| What is needed |
Search the entries below for the string "postgres" and copy the lines that hold it.

——————————

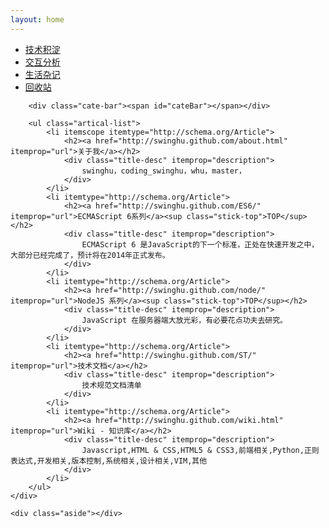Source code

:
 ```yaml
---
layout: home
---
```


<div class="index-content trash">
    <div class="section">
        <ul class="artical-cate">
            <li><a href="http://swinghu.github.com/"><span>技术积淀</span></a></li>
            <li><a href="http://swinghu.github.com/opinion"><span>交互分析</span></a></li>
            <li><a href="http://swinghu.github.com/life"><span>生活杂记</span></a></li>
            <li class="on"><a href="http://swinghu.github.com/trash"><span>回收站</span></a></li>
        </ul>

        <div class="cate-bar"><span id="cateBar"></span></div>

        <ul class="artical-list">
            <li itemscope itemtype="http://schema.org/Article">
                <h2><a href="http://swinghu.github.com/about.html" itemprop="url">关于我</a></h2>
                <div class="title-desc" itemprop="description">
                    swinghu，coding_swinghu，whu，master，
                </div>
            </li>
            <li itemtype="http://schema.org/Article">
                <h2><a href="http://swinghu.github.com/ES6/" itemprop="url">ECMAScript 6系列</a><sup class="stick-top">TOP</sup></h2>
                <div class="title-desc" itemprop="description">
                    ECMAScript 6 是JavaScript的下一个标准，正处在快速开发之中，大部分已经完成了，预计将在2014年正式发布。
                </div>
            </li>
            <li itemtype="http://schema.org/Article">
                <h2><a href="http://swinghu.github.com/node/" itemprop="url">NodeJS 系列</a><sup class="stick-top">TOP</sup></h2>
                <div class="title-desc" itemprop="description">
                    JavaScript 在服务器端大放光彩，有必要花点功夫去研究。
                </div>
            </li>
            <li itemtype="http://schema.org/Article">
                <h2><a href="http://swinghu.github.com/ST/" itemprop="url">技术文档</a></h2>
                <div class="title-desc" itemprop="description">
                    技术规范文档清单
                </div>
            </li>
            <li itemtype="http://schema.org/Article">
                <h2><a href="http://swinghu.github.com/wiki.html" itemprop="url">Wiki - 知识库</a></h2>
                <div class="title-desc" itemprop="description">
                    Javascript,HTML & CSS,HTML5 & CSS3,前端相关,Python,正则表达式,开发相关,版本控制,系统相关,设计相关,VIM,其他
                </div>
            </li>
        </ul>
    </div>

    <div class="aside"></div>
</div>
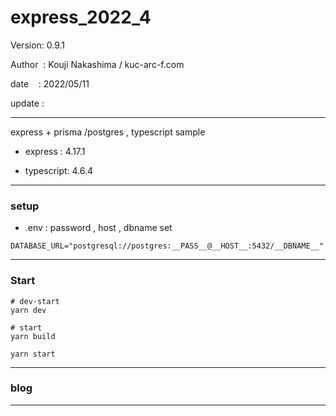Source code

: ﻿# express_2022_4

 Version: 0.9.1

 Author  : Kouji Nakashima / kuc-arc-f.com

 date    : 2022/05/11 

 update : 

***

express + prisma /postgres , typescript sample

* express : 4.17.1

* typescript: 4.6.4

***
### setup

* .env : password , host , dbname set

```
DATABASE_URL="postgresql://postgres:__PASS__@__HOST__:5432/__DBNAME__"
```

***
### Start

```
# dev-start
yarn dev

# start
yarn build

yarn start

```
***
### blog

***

——————————

| Output for this exercise |
express + prisma /postgres , typescript sample
DATABASE_URL="postgresql://postgres:__PASS__@__HOST__:5432/__DBNAME__"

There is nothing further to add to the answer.